TASK BRIEF:
Filter the listing below, copying every line in which the word "打开一个终端" appears.

DATA EXTRACT:
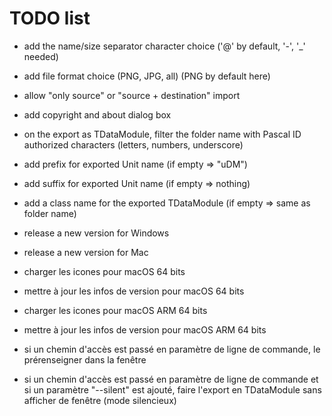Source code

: # TODO list

* add the name/size separator character choice ('@' by default, '-', '_' needed)
* add file format choice (PNG, JPG, all) (PNG by default here)
* allow "only source" or "source + destination" import
* add copyright and about dialog box

* on the export as TDataModule, filter the folder name with Pascal ID authorized characters (letters, numbers, underscore)
* add prefix for exported Unit name (if empty => "uDM")
* add suffix for exported Unit name (if empty => nothing)
* add a class name for the exported TDataModule (if empty => same as folder name)

* release a new version for Windows
* release a new version for Mac

* charger les icones pour macOS 64 bits
* mettre à jour les infos de version pour macOS 64 bits
* charger les icones pour macOS ARM 64 bits
* mettre à jour les infos de version pour macOS ARM 64 bits

* si un chemin d'accès est passé en paramètre de ligne de commande, le prérenseigner dans la fenêtre

* si un chemin d'accès est passé en paramètre de ligne de commande et si un paramètre "--silent" est ajouté, faire l'export en TDataModule sans afficher de fenêtre (mode silencieux)
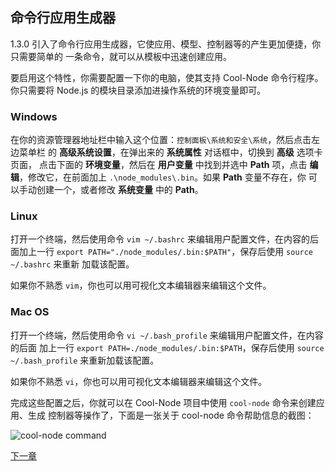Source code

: ## 命令行应用生成器

1.3.0 引入了命令行应用生成器，它使应用、模型、控制器等的产生更加便捷，你只需要简单的
一条命令，就可以从模板中迅速创建应用。

要启用这个特性，你需要配置一下你的电脑，使其支持 Cool-Node 命令行程序。你只需要将 
Node.js 的模块目录添加进操作系统的环境变量即可。

### Windows

在你的资源管理器地址栏中输入这个位置：`控制面板\系统和安全\系统`，然后点击左边菜单栏
的 **高级系统设置**，在弹出来的 **系统属性** 对话框中，切换到 **高级** 选项卡页面，
点击下面的 **环境变量**，然后在 **用户变量** 中找到并选中 **Path** 项，点击 
**编辑**，修改它，在前面加上 `.\node_modules\.bin`。如果 **Path** 变量不存在，你
可以手动创建一个，或者修改 **系统变量** 中的 **Path**。

### Linux

打开一个终端，然后使用命令 `vim ~/.bashrc` 来编辑用户配置文件，在内容的后面加上一行
`export PATH="./node_modules/.bin:$PATH"`，保存后使用 `source ~/.bashrc` 来重新
加载该配置。

如果你不熟悉 `vim`，你也可以用可视化文本编辑器来编辑这个文件。

### Mac OS

打开一个终端，然后使用命令 `vi ~/.bash_profile` 来编辑用户配置文件，在内容的后面
加上一行 `export PATH=./node_modules/.bin:$PATH`，保存后使用 
`source ~/.bash_profile` 来重新加载该配置。

如果你不熟悉 `vi`，你也可以用可视化文本编辑器来编辑这个文件。

完成这些配置之后，你就可以在 Cool-Node 项目中使用 `cool-node` 命令来创建应用、生成
控制器等操作了，下面是一张关于 cool-node 命令帮助信息的截图：

![cool-node command](../images/cool-node.png "cool-node -h")

[下一章](Advanced)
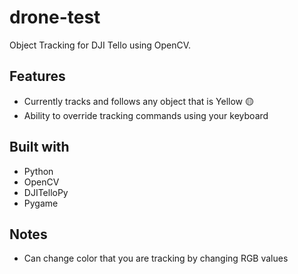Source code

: # drone-test

Object Tracking for DJI Tello using OpenCV.

## Features
- Currently tracks and follows any object that is Yellow 🟡
- Ability to override tracking commands using your keyboard

## Built with
- Python
- OpenCV
- DJITelloPy
- Pygame

## Notes
- Can change color that you are tracking by changing RGB values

TASK ANSWER:
打开一个终端，然后使用命令 `vim ~/.bashrc` 来编辑用户配置文件，在内容的后面加上一行
打开一个终端，然后使用命令 `vi ~/.bash_profile` 来编辑用户配置文件，在内容的后面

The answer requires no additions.